What is expected —
Count only the lines of the records that hold "have", then give the number without any other words.

Dataset —
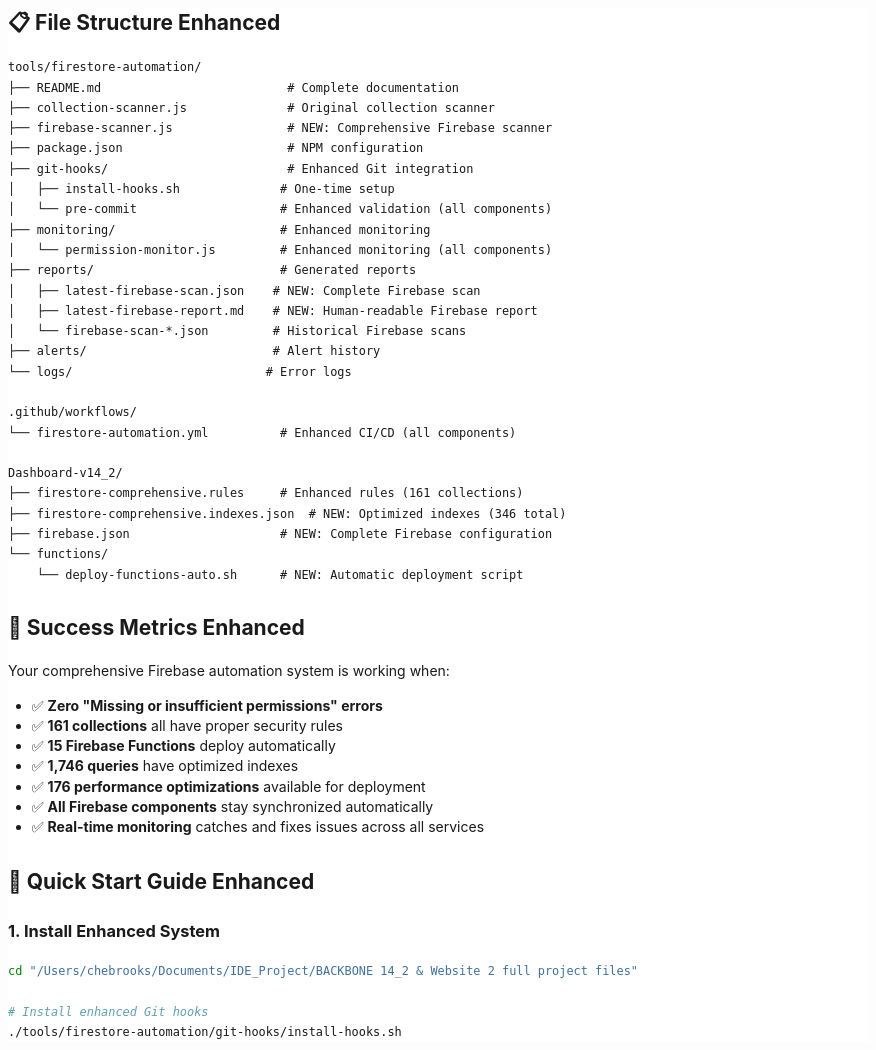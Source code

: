 ## 📋 File Structure Enhanced

```
tools/firestore-automation/
├── README.md                          # Complete documentation
├── collection-scanner.js              # Original collection scanner
├── firebase-scanner.js                # NEW: Comprehensive Firebase scanner
├── package.json                       # NPM configuration
├── git-hooks/                         # Enhanced Git integration
│   ├── install-hooks.sh              # One-time setup
│   └── pre-commit                    # Enhanced validation (all components)
├── monitoring/                       # Enhanced monitoring
│   └── permission-monitor.js         # Enhanced monitoring (all components)
├── reports/                          # Generated reports
│   ├── latest-firebase-scan.json    # NEW: Complete Firebase scan
│   ├── latest-firebase-report.md    # NEW: Human-readable Firebase report
│   └── firebase-scan-*.json         # Historical Firebase scans
├── alerts/                          # Alert history
└── logs/                           # Error logs

.github/workflows/
└── firestore-automation.yml          # Enhanced CI/CD (all components)

Dashboard-v14_2/
├── firestore-comprehensive.rules     # Enhanced rules (161 collections)
├── firestore-comprehensive.indexes.json  # NEW: Optimized indexes (346 total)
├── firebase.json                     # NEW: Complete Firebase configuration
└── functions/
    └── deploy-functions-auto.sh      # NEW: Automatic deployment script
```

## 🎉 Success Metrics Enhanced

Your comprehensive Firebase automation system is working when:
- ✅ **Zero "Missing or insufficient permissions" errors**
- ✅ **161 collections** all have proper security rules
- ✅ **15 Firebase Functions** deploy automatically
- ✅ **1,746 queries** have optimized indexes
- ✅ **176 performance optimizations** available for deployment
- ✅ **All Firebase components** stay synchronized automatically
- ✅ **Real-time monitoring** catches and fixes issues across all services

## 🚀 Quick Start Guide Enhanced

### 1. Install Enhanced System
```bash
cd "/Users/chebrooks/Documents/IDE_Project/BACKBONE 14_2 & Website 2 full project files"

# Install enhanced Git hooks
./tools/firestore-automation/git-hooks/install-hooks.sh
```
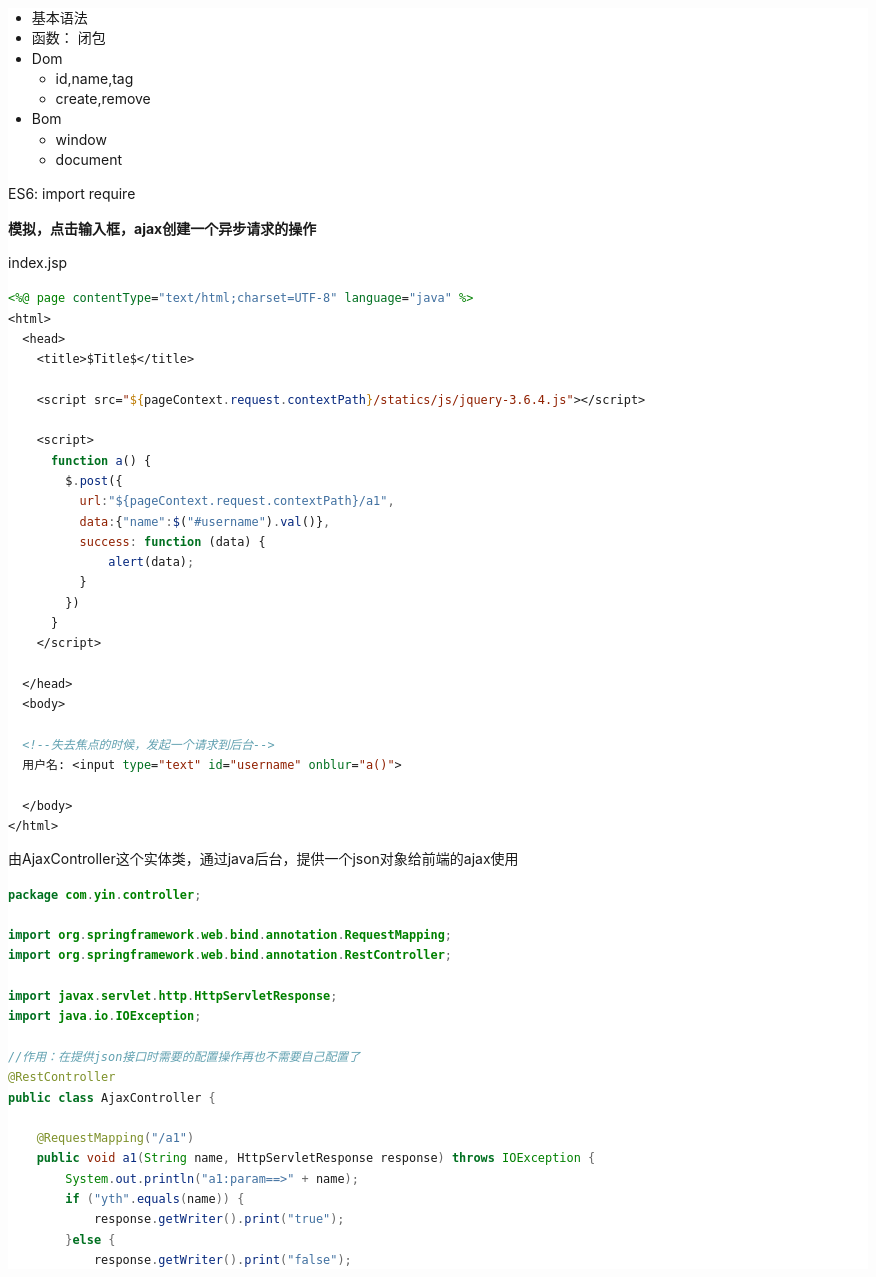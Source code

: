 - 基本语法
- 函数： 闭包
- Dom
  - id,name,tag
  - create,remove
- Bom
  - window
  - document

ES6: import require

**模拟，点击输入框，ajax创建一个异步请求的操作**

index.jsp

```jsp
<%@ page contentType="text/html;charset=UTF-8" language="java" %>
<html>
  <head>
    <title>$Title$</title>

    <script src="${pageContext.request.contextPath}/statics/js/jquery-3.6.4.js"></script>

    <script>
      function a() {
        $.post({
          url:"${pageContext.request.contextPath}/a1",
          data:{"name":$("#username").val()},
          success: function (data) {
              alert(data);
          }
        })
      }
    </script>

  </head>
  <body>

  <!--失去焦点的时候，发起一个请求到后台-->
  用户名: <input type="text" id="username" onblur="a()">

  </body>
</html>
```

由AjaxController这个实体类，通过java后台，提供一个json对象给前端的ajax使用

```java
package com.yin.controller;

import org.springframework.web.bind.annotation.RequestMapping;
import org.springframework.web.bind.annotation.RestController;

import javax.servlet.http.HttpServletResponse;
import java.io.IOException;

//作用：在提供json接口时需要的配置操作再也不需要自己配置了
@RestController
public class AjaxController {

    @RequestMapping("/a1")
    public void a1(String name, HttpServletResponse response) throws IOException {
        System.out.println("a1:param==>" + name);
        if ("yth".equals(name)) {
            response.getWriter().print("true");
        }else {
            response.getWriter().print("false");
```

Written response —
2